ALEX KACIK March 18, 2019
The healthcare industry is likely still several
years away from assuming full risk in value-based payment models, according to
a new survey.
A market in which the majority of value-based
relationships include both upside and downside shared risk is three to five
years off, according to nearly 40% of 185 healthcare executives surveyed by the
HealthCare Executive Group and Change Healthcare. About 17% said it will take
five or more years and 6% said it will never happen. These new payment programs
seem perpetually stuck in a state of delay, researchers said.
Providers are participating in Medicare
shared-savings programs, bundled payments and other new payment models. But
adoption is slow. If they are
implemented, they typically don't have downside risk, and the providers aren't
on the hook for losses.
Limitations in data sharing, no agreement on
outcome measures, and a lack of incentives for payers and providers to work
together have stymied value-based agreement adoption. Payment reform has been
on the survey's top-10 priority list for 10 years, researchers noted.
Providers and insurers do not want to give their
competitors an edge and have typically shied away from data sharing. The CMS
has also sent some mixed signals related to voluntary or mandatory models,
which may have slowed progress, said Dr. Andrei Gonzales, assistant vice
president of value-based payments for Change Healthcare.
One survey respondent said there is misalignment
in stakeholders' primary objectives and how they operate and use clinical data.
There are a number of attempts to move forward on a large scale, which is often
too overwhelming to successfully implement, the respondent said.
"There is activity in value-based care, but
what we see as the biggest challenge is provider engagement," Gonzales
said. "Providers need to understand how to be successful in value-based
arrangements."
Healthcare executives' expectations follow the
latest research. According to last year's Moody's Investors Services report, only 1.6% of
not-for-profit and public hospitals' net patient revenue came from capitation
in 2017, inching up from 1.1% in 2013. Other risk-based payments only accounted
for 1.2% of their revenue in 2017. Most reimbursement was still derived from
diagnosis-related group payments, Moody's data show.

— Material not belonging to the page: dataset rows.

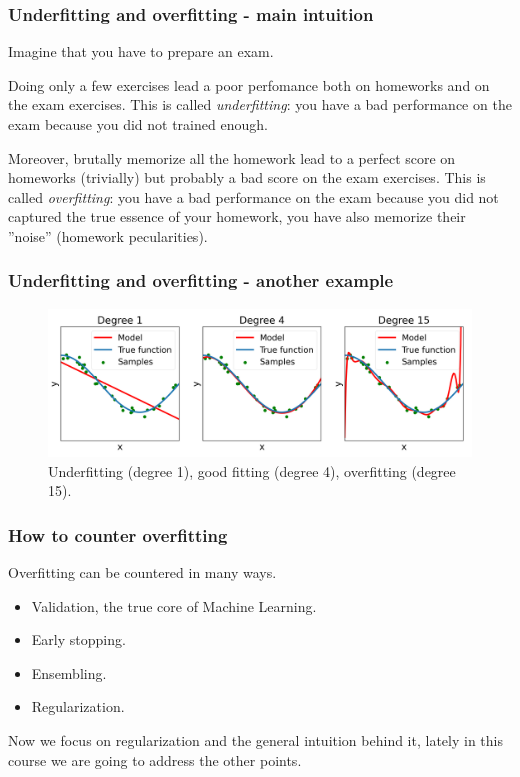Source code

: \documentclass{beamer}
\begin{document}
	\begin{frame}
		\frametitle{Underfitting and overfitting - main intuition}
		
		Imagine that you have to prepare an exam. 
		
		\vspace{5mm}
		
		Doing only a few exercises lead a poor perfomance both on homeworks and on the exam exercises. This is called \textsl{underfitting}: you have a bad performance on the exam because you did not trained enough.
		
		\vspace{5mm}
		
		Moreover, brutally memorize all the homework lead to a perfect score on homeworks (trivially) but probably a bad score on the exam exercises. This is called \textsl{overfitting}: you have a bad performance on the exam because you did not captured the true essence of your homework, you have also memorize their ''noise'' (homework pecularities).
	\end{frame}

	\begin{frame}
		\frametitle{Underfitting and overfitting - another example}
		\begin{figure}
			\centering
			\includegraphics[scale=0.35]{images/overfitting_poly}
			\caption{Underfitting (degree 1), good fitting (degree 4), overfitting (degree 15).}
		\end{figure}
	\end{frame}

	\begin{frame}
		\frametitle{How to counter overfitting}
		
		Overfitting can be countered in many ways.
		
		\vspace{5mm}
		
		\begin{itemize}
			\item Validation, the true core of Machine Learning.
			\item Early stopping.
			\item Ensembling.
			\item Regularization.
		\end{itemize}
	
		\vspace{5mm}
	
		Now we focus on regularization and the general intuition behind it, lately in this course we are going to address the other points.
	\end{frame}
\end{document}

Payers need to standardize quality and outcome
measures, co-develop payer-provider risk management programs and share
performance data, executives said.
Money, unsurprisingly, would be the most effective
incentive to facilitate data sharing, followed by patient-provider integration,
respondents said.
The survey also touched on nontraditional
competitors, which broke the top 10 for the first time this year while issues
like consumerism and analytics remain multiyear priorities. A third of the
respondents said nonhealthcare market entrants could upend industry business
models.
Stakeholders have tried to insulate themselves
through horizontal and vertical integration, said David Gallegos, senior vice president
of consulting services for Change Healthcare Consulting. Some are spinning off
technology solutions or buying new applications, he said.
"A lot are still sitting by and
watching," Gallegos said, adding that many still operate on their legacy
systems that have contributed to a fragmented industry.
Ten percent of respondents said they were not
integrating social determinants of health into their population health
programs, which contradicts much of the hype around community outreach. Around
18% said they were actively coordinating programs with community groups.
Respondents didn't seem to have robust
strategies to enhance patient engagement. Only 11% said that their
organizations are identifying communication preferences.
Organizations are only beginning to realize that
reaching beyond a doctor's office makes the biggest impact, Gallegos said.
"If they can impact a person's life through
nutrition, exercise, housing, and in particular behavioral health, that can
have a greater impact than anything else you do," he said.
About two-thirds said their organizations will
address care coordination over the next year. The next-highest priorities were
transportation, food insecurity/access, benefits coordination for public
assistance and loneliness. Inadequate payment structures, a lack of effective
metrics, patient adoption and data sharing limitations were among the biggest
barriers to pursuing population health programs.